# Data shown
········
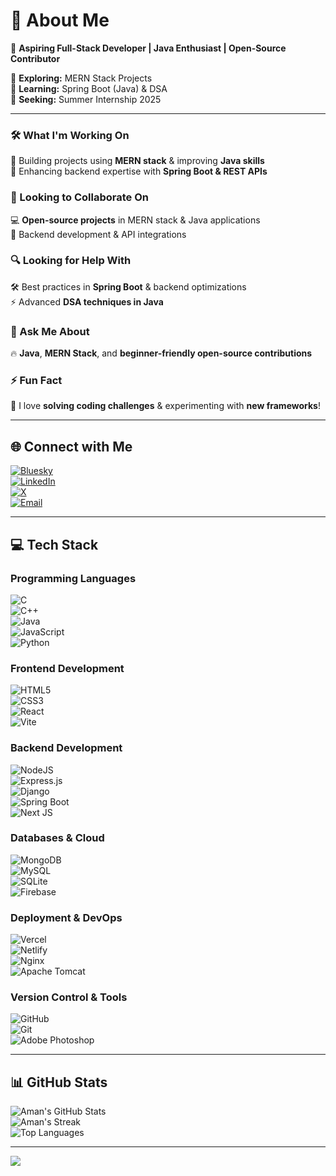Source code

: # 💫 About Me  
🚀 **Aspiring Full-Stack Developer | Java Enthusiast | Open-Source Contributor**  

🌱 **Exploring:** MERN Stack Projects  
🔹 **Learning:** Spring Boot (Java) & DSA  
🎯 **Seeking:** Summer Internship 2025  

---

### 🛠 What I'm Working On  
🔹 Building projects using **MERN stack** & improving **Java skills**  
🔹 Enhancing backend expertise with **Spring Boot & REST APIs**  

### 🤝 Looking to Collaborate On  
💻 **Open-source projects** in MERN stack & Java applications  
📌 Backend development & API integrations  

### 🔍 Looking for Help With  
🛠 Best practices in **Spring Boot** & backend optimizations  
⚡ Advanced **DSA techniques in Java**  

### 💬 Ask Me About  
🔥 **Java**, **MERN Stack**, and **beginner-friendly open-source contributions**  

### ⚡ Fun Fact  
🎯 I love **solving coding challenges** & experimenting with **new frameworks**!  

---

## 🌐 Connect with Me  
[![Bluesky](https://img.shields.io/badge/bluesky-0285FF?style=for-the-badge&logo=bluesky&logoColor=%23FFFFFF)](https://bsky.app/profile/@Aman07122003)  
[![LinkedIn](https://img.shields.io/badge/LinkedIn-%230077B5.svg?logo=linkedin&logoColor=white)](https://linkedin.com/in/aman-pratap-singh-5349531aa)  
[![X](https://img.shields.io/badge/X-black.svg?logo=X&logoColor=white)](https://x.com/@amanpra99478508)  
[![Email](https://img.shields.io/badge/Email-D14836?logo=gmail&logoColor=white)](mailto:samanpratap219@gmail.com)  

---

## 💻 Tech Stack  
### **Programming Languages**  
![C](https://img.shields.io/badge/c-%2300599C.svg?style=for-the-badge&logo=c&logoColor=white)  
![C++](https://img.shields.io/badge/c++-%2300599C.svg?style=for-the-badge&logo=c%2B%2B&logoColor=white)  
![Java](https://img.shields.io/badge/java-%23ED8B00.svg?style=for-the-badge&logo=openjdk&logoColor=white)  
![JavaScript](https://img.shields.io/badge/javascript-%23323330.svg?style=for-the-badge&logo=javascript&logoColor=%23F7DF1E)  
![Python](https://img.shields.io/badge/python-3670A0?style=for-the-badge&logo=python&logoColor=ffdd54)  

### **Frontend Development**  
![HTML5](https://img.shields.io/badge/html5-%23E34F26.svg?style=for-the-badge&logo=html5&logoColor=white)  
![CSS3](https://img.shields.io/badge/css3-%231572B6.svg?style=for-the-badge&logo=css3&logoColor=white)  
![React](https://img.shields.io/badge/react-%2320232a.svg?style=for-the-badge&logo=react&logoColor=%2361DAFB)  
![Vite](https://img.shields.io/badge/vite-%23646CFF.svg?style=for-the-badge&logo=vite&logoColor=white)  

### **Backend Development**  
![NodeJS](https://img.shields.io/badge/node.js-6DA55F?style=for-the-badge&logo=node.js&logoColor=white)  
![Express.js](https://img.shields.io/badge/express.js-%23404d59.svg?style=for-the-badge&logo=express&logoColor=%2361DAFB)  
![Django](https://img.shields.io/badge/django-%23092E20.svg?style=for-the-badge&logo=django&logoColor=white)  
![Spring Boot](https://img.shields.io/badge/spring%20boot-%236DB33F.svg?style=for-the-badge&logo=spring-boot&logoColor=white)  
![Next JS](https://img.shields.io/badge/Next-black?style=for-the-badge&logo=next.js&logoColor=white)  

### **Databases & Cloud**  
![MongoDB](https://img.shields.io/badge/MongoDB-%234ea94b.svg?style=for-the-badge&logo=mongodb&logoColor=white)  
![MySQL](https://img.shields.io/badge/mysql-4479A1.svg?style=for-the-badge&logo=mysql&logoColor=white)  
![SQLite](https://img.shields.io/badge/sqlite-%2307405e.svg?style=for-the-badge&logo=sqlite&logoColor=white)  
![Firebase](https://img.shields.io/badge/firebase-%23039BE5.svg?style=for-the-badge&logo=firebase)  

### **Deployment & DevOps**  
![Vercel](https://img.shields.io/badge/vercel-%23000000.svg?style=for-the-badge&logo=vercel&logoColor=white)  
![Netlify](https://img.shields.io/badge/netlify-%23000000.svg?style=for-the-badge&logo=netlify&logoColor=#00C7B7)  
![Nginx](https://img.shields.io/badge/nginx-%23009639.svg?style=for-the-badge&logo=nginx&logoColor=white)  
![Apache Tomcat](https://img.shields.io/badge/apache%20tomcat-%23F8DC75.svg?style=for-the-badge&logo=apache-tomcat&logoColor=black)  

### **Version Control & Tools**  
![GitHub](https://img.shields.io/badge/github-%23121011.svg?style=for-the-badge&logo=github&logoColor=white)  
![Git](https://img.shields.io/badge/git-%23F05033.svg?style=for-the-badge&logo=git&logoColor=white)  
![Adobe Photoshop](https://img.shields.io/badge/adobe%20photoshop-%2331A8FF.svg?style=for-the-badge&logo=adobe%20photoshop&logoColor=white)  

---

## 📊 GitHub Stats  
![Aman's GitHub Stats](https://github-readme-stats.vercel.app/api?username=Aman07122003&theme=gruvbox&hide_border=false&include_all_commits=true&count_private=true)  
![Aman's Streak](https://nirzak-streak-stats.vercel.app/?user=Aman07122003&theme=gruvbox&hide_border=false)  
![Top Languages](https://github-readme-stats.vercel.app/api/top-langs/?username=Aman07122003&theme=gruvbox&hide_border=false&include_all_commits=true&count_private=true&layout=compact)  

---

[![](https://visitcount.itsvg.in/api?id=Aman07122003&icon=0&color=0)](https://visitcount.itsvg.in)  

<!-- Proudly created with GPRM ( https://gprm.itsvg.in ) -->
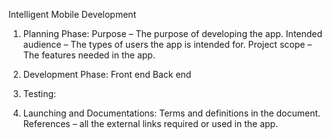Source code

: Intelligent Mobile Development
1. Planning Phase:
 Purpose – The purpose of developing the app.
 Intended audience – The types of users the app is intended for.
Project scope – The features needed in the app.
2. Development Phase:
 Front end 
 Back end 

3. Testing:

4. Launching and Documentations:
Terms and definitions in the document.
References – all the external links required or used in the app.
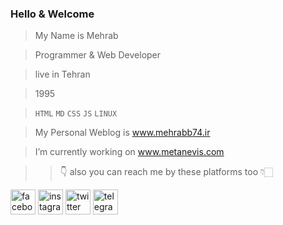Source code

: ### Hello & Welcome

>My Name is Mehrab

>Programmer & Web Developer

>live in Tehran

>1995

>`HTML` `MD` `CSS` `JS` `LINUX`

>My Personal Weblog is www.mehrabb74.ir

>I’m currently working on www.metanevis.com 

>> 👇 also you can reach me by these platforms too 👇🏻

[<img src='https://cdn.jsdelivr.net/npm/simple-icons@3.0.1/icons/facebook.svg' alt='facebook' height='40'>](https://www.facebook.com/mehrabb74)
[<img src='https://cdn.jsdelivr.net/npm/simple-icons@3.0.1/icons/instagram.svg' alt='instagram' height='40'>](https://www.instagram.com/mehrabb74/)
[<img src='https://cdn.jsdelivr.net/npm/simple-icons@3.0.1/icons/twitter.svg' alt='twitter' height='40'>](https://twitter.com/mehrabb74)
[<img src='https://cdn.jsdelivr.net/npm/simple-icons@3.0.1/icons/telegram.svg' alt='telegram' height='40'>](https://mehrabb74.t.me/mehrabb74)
········
# About this exercise
From the entries above, give again exactly the lines running from the line with "MERN Stack Projects" to the line with "improving **Java skills**"; include both of those lines.

# Exercise result
🌱 **Exploring:** MERN Stack Projects  
🔹 **Learning:** Spring Boot (Java) & DSA  
🎯 **Seeking:** Summer Internship 2025  

---

### 🛠 What I'm Working On  
🔹 Building projects using **MERN stack** & improving **Java skills**  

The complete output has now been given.